___ RECORD EXTRACTS ___
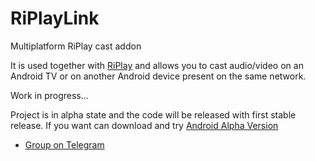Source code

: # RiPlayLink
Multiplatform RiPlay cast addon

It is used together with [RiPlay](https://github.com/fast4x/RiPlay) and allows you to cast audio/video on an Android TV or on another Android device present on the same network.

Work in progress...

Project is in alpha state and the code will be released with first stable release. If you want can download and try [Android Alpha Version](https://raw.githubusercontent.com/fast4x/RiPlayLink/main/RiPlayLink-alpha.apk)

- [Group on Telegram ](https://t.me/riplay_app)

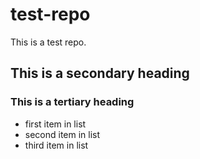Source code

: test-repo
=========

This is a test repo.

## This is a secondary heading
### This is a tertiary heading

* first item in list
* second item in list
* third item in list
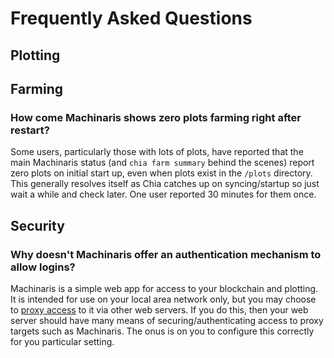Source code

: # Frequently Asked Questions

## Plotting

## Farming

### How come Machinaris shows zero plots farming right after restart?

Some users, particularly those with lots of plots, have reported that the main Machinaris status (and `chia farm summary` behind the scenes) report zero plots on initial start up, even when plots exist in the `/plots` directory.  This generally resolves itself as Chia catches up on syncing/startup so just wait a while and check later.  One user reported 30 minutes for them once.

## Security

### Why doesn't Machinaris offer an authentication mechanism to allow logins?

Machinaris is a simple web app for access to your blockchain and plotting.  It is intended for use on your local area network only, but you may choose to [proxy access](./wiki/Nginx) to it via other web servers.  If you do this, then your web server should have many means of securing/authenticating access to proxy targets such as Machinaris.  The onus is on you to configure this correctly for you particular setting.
___
WHAT YOU HAVE TO DO: An exact transcription is needed of the lines from the one with "Project is in" to the one with "### Why doesn't" above, both ends included, with pictures left out.

TASK ANSWER:
Project is in alpha state and the code will be released with first stable release. If you want can download and try [Android Alpha Version](https://raw.githubusercontent.com/fast4x/RiPlayLink/main/RiPlayLink-alpha.apk)

- [Group on Telegram ](https://t.me/riplay_app)

Source code

: test-repo
=========

This is a test repo.

## This is a secondary heading
### This is a tertiary heading

* first item in list
* second item in list
* third item in list
Source code

: # Frequently Asked Questions

## Plotting

## Farming

### How come Machinaris shows zero plots farming right after restart?

Some users, particularly those with lots of plots, have reported that the main Machinaris status (and `chia farm summary` behind the scenes) report zero plots on initial start up, even when plots exist in the `/plots` directory.  This generally resolves itself as Chia catches up on syncing/startup so just wait a while and check later.  One user reported 30 minutes for them once.

## Security

### Why doesn't Machinaris offer an authentication mechanism to allow logins?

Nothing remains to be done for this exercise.